_Instructions for the task_
Look through the data below. Pick out the lines holding the string "begin".

_Records provided_
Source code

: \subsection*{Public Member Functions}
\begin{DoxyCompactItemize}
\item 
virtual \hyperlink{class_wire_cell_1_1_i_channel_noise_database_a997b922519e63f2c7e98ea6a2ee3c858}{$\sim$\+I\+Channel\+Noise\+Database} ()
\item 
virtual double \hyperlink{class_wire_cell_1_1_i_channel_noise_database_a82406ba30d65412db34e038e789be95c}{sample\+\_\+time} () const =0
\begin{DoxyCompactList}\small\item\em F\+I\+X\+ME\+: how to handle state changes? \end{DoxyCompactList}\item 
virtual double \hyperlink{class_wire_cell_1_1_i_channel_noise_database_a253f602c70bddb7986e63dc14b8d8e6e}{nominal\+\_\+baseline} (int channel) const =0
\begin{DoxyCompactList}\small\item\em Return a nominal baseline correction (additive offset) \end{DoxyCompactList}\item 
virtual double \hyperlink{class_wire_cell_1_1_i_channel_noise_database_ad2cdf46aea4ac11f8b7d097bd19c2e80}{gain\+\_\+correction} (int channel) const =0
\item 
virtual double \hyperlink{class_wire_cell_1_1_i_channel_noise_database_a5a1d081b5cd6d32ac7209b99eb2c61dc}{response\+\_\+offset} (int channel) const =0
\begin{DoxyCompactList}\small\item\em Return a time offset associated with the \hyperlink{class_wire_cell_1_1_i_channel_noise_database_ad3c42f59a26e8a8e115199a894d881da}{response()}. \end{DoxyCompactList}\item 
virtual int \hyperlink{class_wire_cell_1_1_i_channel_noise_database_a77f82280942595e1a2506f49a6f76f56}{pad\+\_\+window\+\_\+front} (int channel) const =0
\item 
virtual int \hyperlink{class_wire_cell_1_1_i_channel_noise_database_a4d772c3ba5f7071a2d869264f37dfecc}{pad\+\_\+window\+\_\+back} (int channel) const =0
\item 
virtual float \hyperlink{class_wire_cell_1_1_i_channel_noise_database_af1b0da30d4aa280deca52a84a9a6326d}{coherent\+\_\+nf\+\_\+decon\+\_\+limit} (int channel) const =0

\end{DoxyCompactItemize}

...

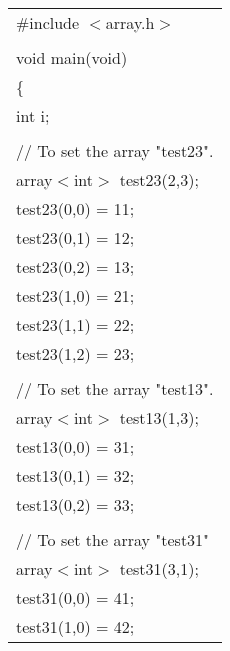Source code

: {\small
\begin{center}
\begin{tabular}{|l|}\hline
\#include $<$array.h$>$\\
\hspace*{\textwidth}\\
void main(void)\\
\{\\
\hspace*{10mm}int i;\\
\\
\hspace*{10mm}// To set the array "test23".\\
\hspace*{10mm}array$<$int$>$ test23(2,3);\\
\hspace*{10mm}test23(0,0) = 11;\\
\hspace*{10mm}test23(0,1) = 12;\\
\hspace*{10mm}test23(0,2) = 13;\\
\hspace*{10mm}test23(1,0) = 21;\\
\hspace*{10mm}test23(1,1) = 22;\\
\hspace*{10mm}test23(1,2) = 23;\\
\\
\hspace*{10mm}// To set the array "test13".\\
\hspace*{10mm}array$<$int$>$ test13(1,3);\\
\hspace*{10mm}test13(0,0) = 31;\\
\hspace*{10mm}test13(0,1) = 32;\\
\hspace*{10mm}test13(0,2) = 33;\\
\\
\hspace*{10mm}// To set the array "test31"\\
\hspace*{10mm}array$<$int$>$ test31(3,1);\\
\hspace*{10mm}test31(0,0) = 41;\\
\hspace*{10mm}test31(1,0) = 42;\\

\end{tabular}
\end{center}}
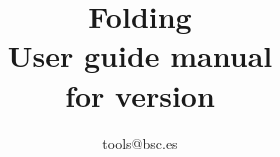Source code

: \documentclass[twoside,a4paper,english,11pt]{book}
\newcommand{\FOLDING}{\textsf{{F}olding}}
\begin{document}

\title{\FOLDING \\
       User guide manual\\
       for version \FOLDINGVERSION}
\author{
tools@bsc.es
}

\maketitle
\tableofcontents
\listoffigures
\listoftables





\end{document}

* * *

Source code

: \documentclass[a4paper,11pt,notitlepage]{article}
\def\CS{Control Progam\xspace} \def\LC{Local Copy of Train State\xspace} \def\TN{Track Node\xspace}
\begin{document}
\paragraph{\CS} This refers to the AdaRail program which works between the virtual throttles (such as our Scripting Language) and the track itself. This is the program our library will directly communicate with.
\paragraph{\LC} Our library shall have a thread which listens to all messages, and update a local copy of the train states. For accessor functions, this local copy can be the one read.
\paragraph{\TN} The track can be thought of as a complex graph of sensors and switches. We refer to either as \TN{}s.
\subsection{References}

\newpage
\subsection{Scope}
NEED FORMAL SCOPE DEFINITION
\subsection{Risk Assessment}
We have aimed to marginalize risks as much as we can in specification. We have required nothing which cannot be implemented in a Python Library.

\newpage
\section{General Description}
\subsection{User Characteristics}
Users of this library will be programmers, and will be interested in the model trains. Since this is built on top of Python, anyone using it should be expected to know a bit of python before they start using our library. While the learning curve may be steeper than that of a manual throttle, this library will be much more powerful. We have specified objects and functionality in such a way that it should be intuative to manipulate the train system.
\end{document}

_Solution to the exercise_
\begin{DoxyCompactItemize}
\begin{DoxyCompactList}\small\item\em F\+I\+X\+ME\+: how to handle state changes? \end{DoxyCompactList}\item 
\begin{DoxyCompactList}\small\item\em Return a nominal baseline correction (additive offset) \end{DoxyCompactList}\item 
\begin{DoxyCompactList}\small\item\em Return a time offset associated with the \hyperlink{class_wire_cell_1_1_i_channel_noise_database_ad3c42f59a26e8a8e115199a894d881da}{response()}. \end{DoxyCompactList}\item 
\begin{center}
\begin{tabular}{|l|}\hline
\begin{document}
\begin{document}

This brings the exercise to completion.